Em 1984, pela primeira vez em vinte anos, a sucessão presidencial não seguiu os trâmites normais da ditadura na qual um general nomeava um sucessor. Por um lado, o governo procurava evitar a Emenda Dante de Oliveira; por outro, não conseguia controlar as divergências internas do pds em torno da definição de um candidato à presidência. A Emenda Dante de Oliveira seria votada. Entretanto, apesar de o envolvimento nas manifestações representar a vontade da maioria da população brasileira em restabelecer as eleições diretas, a emenda acabou sendo rejeitada em 25 de abril de 1984. Depois de 17 horas de discussão, chegou-se ao seguinte resultado: 298 votos favoráveis, 65 contrários, 3 abstenções e o não comparecimento de 112 deputados do pds.
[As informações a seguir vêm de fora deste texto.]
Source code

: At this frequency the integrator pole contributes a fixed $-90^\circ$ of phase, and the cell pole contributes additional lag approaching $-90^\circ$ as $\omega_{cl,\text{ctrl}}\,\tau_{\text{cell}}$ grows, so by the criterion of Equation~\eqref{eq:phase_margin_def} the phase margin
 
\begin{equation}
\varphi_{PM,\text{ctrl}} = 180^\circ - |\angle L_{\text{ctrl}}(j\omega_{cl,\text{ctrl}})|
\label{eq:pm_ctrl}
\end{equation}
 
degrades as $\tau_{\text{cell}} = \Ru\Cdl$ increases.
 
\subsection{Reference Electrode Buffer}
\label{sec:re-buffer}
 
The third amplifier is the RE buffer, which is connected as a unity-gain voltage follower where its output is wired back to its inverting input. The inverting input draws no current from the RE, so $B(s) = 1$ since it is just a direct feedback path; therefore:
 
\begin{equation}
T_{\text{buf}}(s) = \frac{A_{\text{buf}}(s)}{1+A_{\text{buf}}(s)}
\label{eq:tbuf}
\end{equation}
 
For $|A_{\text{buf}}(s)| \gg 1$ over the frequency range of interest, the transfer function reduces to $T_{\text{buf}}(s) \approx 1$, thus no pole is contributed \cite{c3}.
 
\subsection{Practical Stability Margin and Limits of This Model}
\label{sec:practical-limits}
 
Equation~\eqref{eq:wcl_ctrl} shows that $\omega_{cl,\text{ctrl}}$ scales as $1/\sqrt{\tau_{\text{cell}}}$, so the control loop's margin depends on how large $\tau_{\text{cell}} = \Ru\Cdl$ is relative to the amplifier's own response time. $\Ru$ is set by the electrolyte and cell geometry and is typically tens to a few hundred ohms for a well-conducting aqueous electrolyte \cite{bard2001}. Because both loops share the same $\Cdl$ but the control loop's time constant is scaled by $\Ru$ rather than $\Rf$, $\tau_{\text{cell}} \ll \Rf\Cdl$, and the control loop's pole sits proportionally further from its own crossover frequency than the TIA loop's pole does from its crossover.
Faltaram 22 votos para a aprovação da emenda.

Com a impossibilidade de o povo eleger de forma direta o presidente da República, a atenção agora se voltava para uma nova articulação do Colégio Eleitoral: setores moderados e conservadores da oposição, conduzidos pelo pmdb, aliaram-se ao pfl (Partido do Frente Liberal, fundado por lideranças dissidentes do pds, como o então vice-presidente da República, Aureliano Chaves, e os senadores José Sarney e Marco Maciel) e lançaram como candidato à presidência o então governador de Minas Gerais Tancredo Neves (pmdb), tendo como vice o ex-governador do Maranhão, José Sarney. Esse acordo, denominado Aliança Liberal, derrotou em 15 de janeiro de 1985, no Colégio Eleitoral, o candidato governista Paulo Salim Maluf por 480 votos a 180. A eleição direta para presidente só ocorreria cinco anos após o Movimento das Diretas Já, que hoje é lembrado como um passo essencial na construção da democracia. Entretanto, a democracia como instrumento de justiça social, como propunha o Movimento, ainda é um ideal a ser conquistado.


Conceição Aparecida Cabrini – Doutora em Comunicação e Semiótica pela Pontifícia Universidade Católica (puc). Participa de projetos de formação de professores e atua como professora de História do ensino fundamental e médio.